§ **Provided data**
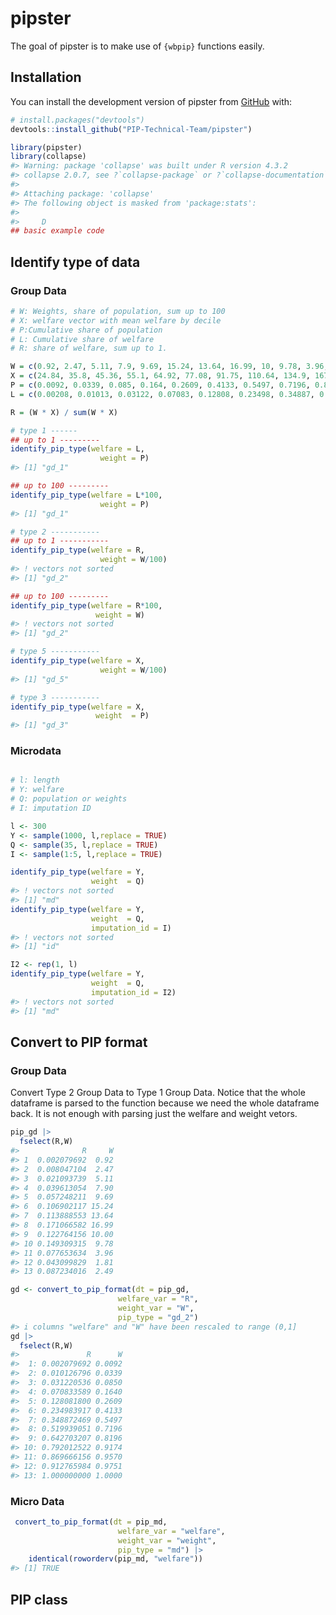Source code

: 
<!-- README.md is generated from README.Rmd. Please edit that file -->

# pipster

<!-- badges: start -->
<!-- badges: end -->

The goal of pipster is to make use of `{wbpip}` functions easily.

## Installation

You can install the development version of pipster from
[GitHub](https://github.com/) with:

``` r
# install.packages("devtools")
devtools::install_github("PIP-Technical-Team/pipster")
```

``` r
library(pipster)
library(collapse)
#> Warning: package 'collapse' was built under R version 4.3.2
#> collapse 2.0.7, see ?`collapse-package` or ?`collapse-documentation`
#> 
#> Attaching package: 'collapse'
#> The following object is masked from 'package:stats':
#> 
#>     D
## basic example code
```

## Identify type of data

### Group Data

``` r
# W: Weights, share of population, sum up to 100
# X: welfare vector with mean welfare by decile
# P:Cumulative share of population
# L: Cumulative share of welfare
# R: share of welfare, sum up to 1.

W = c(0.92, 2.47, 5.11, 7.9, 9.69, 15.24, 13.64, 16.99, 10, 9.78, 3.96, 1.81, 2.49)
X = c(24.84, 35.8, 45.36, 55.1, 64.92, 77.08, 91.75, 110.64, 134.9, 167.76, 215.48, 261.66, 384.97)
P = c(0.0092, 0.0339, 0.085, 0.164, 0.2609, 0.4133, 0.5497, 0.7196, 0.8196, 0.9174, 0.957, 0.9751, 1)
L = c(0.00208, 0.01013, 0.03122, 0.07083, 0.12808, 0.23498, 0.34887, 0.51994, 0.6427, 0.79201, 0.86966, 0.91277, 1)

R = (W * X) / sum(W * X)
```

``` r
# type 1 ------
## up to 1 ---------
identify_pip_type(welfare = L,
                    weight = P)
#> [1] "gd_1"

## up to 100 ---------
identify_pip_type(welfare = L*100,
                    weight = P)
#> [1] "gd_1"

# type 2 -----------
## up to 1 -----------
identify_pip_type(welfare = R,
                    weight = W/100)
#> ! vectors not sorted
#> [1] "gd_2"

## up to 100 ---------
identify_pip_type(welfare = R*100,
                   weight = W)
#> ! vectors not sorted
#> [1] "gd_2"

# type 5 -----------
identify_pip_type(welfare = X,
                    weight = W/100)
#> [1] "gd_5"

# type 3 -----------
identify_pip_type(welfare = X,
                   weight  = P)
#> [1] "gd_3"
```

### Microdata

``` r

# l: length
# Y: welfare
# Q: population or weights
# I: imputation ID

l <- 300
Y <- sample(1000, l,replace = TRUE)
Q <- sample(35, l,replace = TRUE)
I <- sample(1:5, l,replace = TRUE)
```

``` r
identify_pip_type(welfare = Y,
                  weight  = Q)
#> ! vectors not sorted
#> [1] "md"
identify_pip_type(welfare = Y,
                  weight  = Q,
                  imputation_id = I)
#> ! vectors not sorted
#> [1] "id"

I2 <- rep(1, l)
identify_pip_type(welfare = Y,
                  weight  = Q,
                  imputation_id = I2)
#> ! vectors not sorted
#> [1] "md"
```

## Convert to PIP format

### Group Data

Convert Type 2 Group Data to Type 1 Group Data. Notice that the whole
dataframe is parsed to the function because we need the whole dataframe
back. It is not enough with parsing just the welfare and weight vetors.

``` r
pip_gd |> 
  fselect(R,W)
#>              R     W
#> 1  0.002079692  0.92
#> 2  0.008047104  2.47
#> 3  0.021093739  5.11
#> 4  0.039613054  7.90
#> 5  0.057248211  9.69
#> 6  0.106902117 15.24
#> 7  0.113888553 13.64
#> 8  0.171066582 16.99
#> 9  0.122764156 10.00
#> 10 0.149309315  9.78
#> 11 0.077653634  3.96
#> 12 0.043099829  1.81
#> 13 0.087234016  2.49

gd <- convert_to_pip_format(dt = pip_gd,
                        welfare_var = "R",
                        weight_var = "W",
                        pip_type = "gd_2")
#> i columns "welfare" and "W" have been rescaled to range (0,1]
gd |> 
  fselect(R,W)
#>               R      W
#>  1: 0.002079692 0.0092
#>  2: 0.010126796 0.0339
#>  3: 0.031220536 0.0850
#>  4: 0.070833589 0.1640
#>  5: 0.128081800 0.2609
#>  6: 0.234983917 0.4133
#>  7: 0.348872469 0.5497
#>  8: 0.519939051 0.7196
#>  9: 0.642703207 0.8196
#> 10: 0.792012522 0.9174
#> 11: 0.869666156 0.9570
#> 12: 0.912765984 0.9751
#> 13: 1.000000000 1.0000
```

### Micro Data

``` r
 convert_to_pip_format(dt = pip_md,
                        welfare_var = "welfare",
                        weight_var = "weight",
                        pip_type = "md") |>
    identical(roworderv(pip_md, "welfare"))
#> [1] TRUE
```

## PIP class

§ **Exercise objective**
Which lines above hold the string "Cumulative"? Copy every one of them.

§ **Result**
# P:Cumulative share of population
# L: Cumulative share of welfare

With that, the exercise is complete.